[PROVIDED DATA — start]

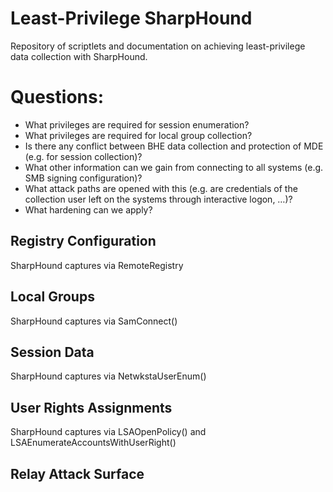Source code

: # Least-Privilege SharpHound

Repository of scriptlets and documentation on achieving least-privilege data collection with SharpHound.

# Questions:

- What privileges are required for session enumeration?
- What privileges are required for local group collection?
- Is there any conflict between BHE data collection and protection of MDE (e.g. for session collection)?
- What other information can we gain from connecting to all systems (e.g. SMB signing configuration)?
- What attack paths are opened with this (e.g. are credentials of the collection user left on the systems through interactive logon, …)?
- What hardening can we apply?

## Registry Configuration

SharpHound captures via RemoteRegistry

## Local Groups

SharpHound captures via SamConnect()

## Session Data

SharpHound captures via NetwkstaUserEnum()

## User Rights Assignments

SharpHound captures via LSAOpenPolicy() and LSAEnumerateAccountsWithUserRight()

## Relay Attack Surface

<Jim is currently unsure if this requires any privilege>
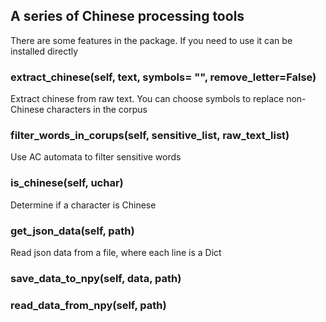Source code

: ## A series of Chinese processing tools

There are some features in the package. If you need to use it can be installed directly

### extract_chinese(self, text, symbols= "", remove_letter=False)

Extract chinese from raw text. You can choose symbols to replace non-Chinese characters in the corpus


### filter_words_in_corups(self, sensitive_list, raw_text_list)

Use AC automata to filter sensitive words


### is_chinese(self, uchar)
Determine if a character is Chinese


### get_json_data(self, path)

Read json data from a file, where each line is a Dict


### save_data_to_npy(self, data, path)

### read_data_from_npy(self, path)



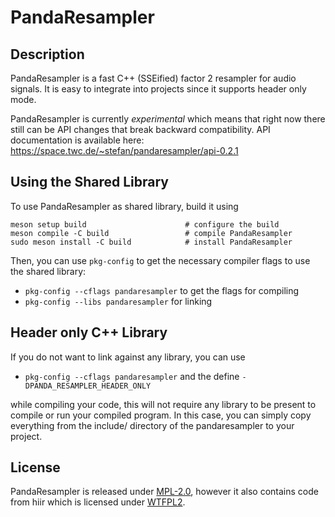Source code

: # PandaResampler

## Description

PandaResampler is a fast C++ (SSEified) factor 2 resampler for audio signals.
It is easy to integrate into projects since it supports header only mode.

PandaResampler is currently *experimental* which means that right now there
still can be API changes that break backward compatibility. API documentation
is available here:  https://space.twc.de/~stefan/pandaresampler/api-0.2.1

## Using the Shared Library

To use PandaResampler as shared library, build it using

    meson setup build                      # configure the build
    meson compile -C build                 # compile PandaResampler
    sudo meson install -C build            # install PandaResampler

Then, you can use `pkg-config` to get the necessary compiler flags to use
the shared library:

 * `pkg-config --cflags pandaresampler` to get the flags for compiling
 * `pkg-config --libs pandaresampler` for linking

## Header only C++ Library

If you do not want to link against any library, you can use

 * `pkg-config --cflags pandaresampler` and the define `-DPANDA_RESAMPLER_HEADER_ONLY`

while compiling your code, this will not require any library to be present to
compile or run your compiled program. In this case, you can simply copy
everything from the include/ directory of the pandaresampler to your project.

## License

PandaResampler is released under
[MPL-2.0](https://github.com/swesterfeld/pandaresampler/blob/master/MPL-2.0.txt),
however it also contains code from hiir which is licensed under
[WTFPL2](https://github.com/swesterfeld/pandaresampler/blob/master/include/pandaresampler/hiir/license.txt).
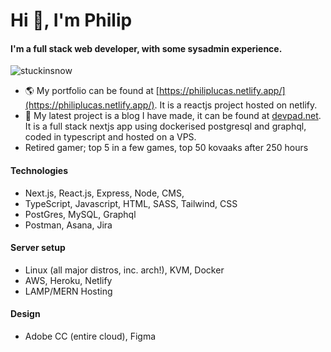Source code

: # Hi 👋, I'm Philip 
#### I'm a full stack web developer, with some sysadmin experience.

<p align="left"> <img src="https://komarev.com/ghpvc/?username=stuckinsnow&label=Profile%20views&color=0e75b6&style=flat" alt="stuckinsnow" /> </p>

- 🌎 My portfolio can be found at [https://philiplucas.netlify.app/](https://philiplucas.netlify.app/). It is a reactjs project hosted on netlify. 
- 🔭 My latest project is a blog I have made, it can be found at [devpad.net](https://devpad.net). It is a full stack nextjs app using dockerised postgresql and graphql, coded in typescript and hosted on a VPS.
- Retired gamer; top 5 in a few games, top 50 kovaaks after 250 hours

#### Technologies 

* Next.js, React.js, Express, Node, CMS, 
* TypeScript, Javascript, HTML, SASS, Tailwind, CSS
* PostGres, MySQL, Graphql
* Postman, Asana, Jira
  
#### Server setup

* Linux (all major distros, inc. arch!), KVM, Docker
* AWS, Heroku, Netlify
* LAMP/MERN Hosting

#### Design 

* Adobe CC (entire cloud), Figma
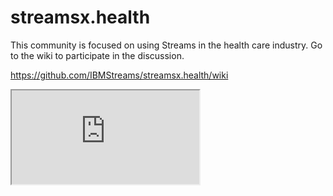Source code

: # streamsx.health

This community is focused on using Streams in the health care industry.  Go to the wiki to participate in the discussion.

https://github.com/IBMStreams/streamsx.health/wiki


<iframe id="roadmap" src="https://github.com/IBMStreams/streamsx.health/wiki/Streams-Healthcare-Analytics-Platform-Roadmap"></iframe>
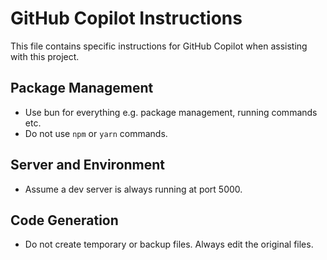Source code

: # GitHub Copilot Instructions

This file contains specific instructions for GitHub Copilot when assisting with this project.

## Package Management
- Use bun for everything e.g. package management, running commands etc.
- Do not use `npm` or `yarn` commands.

## Server and Environment
- Assume a dev server is always running at port 5000.

## Code Generation
- Do not create temporary or backup files. Always edit the original files.

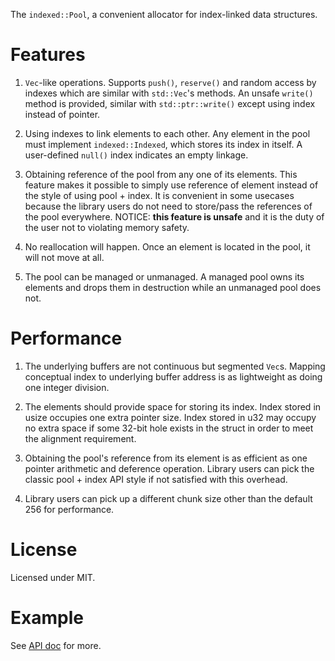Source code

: The `indexed::Pool`, a convenient allocator for index-linked data structures.

# Features

1. `Vec`-like operations.
  Supports `push()`, `reserve()` and random access by indexes which are similar with `std::Vec`'s methods.
  An unsafe `write()` method is provided, similar with `std::ptr::write()` except using index instead of pointer.

2. Using indexes to link elements to each other.
  Any element in the pool must implement `indexed::Indexed`, which stores its index in itself. A user-defined `null()` index indicates an empty linkage.

3. Obtaining reference of the pool from any one of its elements.
  This feature makes it possible to simply use reference of element instead of the style of using pool + index. It is convenient in some usecases because the library users do not need to store/pass the references of the pool everywhere.
  NOTICE: **this feature is unsafe** and it is the duty of the user not to violating memory safety.

4. No reallocation will happen.
Once an element is located in the pool, it will not move at all.

5. The pool can be managed or unmanaged.
  A managed pool owns its elements and drops them in destruction while an unmanaged pool does not.

# Performance

1. The underlying buffers are not continuous but segmented `Vec`s. Mapping conceptual index to underlying buffer address is as lightweight as doing one integer division.

2. The elements should provide space for storing its index. Index stored in usize occupies one extra pointer size. Index stored in u32 may occupy no extra space if some 32-bit hole exists in the struct in order to meet the alignment requirement. 

3. Obtaining the pool's reference from its element is as efficient as one pointer arithmetic and deference operation. Library users can pick the classic pool + index API style if not satisfied with this overhead.

4. Library users can pick up a different chunk size other than the default 256 for performance.

# License

Licensed under MIT.

# Example

See [API doc](https://docs.rs/indexed) for more.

[PROVIDED DATA — finish]

WHAT YOU SHOULD DO =
Every line above in which the word "indexes" occurs is to be copied.

SOLUTION TO THE EXERCISE =
  Supports `push()`, `reserve()` and random access by indexes which are similar with `std::Vec`'s methods.
2. Using indexes to link elements to each other.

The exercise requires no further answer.